§ **Problem**
Going through the entries below, copy out each line that contains "title".

§ **Collected data entries**
________________
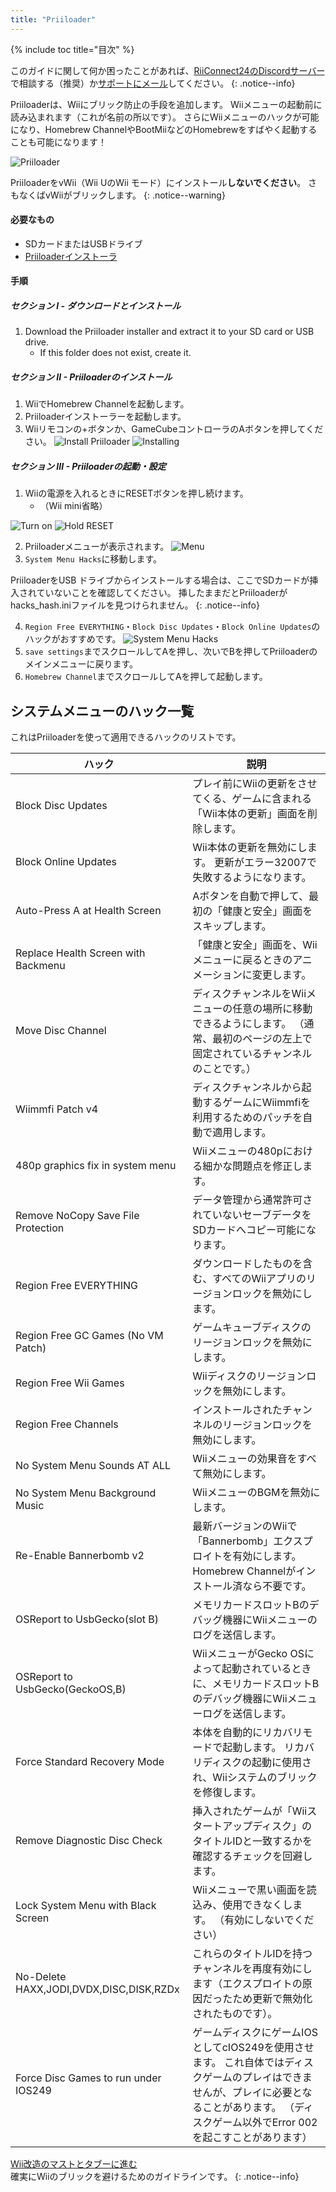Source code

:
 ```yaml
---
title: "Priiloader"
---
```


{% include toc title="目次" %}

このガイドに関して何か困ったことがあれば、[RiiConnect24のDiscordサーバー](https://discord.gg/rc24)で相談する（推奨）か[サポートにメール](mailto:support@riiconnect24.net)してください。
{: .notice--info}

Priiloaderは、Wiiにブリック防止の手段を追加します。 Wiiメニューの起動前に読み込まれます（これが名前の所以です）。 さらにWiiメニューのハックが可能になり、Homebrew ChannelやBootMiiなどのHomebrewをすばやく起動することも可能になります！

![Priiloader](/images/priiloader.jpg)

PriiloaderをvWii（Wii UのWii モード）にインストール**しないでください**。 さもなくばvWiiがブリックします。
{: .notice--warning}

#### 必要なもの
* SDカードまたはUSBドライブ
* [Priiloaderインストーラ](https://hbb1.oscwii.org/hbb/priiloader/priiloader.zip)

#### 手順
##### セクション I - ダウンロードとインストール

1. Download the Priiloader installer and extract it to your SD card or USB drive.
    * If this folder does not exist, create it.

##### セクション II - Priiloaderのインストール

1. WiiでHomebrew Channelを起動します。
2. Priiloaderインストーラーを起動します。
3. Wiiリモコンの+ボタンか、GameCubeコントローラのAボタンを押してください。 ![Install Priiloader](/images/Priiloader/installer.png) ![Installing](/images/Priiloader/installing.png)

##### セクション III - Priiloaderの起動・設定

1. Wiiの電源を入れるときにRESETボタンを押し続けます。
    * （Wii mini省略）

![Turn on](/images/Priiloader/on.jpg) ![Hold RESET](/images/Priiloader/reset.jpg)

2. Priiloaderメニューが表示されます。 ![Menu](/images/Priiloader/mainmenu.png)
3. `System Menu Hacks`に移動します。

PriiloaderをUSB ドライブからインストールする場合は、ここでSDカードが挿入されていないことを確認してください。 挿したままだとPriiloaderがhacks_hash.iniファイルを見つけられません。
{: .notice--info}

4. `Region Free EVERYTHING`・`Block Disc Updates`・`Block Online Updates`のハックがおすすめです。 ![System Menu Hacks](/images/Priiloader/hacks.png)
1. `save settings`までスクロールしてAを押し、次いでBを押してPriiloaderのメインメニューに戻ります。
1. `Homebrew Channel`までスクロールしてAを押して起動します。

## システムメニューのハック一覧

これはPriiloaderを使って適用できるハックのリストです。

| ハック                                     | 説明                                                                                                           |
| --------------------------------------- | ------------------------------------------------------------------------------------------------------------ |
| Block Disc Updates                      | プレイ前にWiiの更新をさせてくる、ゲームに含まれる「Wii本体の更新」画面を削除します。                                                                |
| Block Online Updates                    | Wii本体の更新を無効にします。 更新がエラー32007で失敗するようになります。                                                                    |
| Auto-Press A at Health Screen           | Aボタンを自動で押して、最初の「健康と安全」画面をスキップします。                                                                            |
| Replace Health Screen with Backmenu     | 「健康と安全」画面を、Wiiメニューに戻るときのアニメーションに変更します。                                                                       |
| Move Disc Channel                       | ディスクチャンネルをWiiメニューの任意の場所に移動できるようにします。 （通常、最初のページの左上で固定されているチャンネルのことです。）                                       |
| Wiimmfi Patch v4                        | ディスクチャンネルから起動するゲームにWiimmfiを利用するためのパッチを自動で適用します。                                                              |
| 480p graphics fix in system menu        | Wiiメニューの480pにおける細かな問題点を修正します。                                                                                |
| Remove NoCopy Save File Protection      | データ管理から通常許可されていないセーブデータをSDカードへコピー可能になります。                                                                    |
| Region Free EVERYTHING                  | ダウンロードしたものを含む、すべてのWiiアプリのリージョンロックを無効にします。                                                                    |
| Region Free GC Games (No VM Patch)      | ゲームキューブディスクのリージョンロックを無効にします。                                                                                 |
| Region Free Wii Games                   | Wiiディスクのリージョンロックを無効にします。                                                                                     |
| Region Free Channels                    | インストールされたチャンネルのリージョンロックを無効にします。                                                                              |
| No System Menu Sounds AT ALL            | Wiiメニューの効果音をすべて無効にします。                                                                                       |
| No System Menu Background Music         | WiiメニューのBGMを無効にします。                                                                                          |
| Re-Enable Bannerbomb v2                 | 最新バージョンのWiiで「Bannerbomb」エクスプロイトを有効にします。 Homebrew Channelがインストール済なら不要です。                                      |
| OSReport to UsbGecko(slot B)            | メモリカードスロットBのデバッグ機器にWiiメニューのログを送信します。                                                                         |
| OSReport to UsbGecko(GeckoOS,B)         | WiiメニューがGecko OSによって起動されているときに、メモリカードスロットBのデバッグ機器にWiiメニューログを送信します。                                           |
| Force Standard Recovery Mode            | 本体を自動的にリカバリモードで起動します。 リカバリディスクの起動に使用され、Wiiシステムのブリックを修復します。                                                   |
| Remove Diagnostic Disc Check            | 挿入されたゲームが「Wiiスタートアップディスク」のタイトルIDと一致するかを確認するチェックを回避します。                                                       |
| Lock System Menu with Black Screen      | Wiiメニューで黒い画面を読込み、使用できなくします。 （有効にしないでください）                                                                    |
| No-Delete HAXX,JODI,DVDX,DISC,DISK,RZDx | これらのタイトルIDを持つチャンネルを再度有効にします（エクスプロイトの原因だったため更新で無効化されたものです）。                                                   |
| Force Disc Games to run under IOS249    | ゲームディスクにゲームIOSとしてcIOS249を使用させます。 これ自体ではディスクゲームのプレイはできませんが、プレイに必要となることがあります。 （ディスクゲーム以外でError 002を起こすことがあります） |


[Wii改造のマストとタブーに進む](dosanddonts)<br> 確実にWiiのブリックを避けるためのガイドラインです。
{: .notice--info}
________________
§ **Answer to the problem**
title: "Priiloader"
{% include toc title="目次" %}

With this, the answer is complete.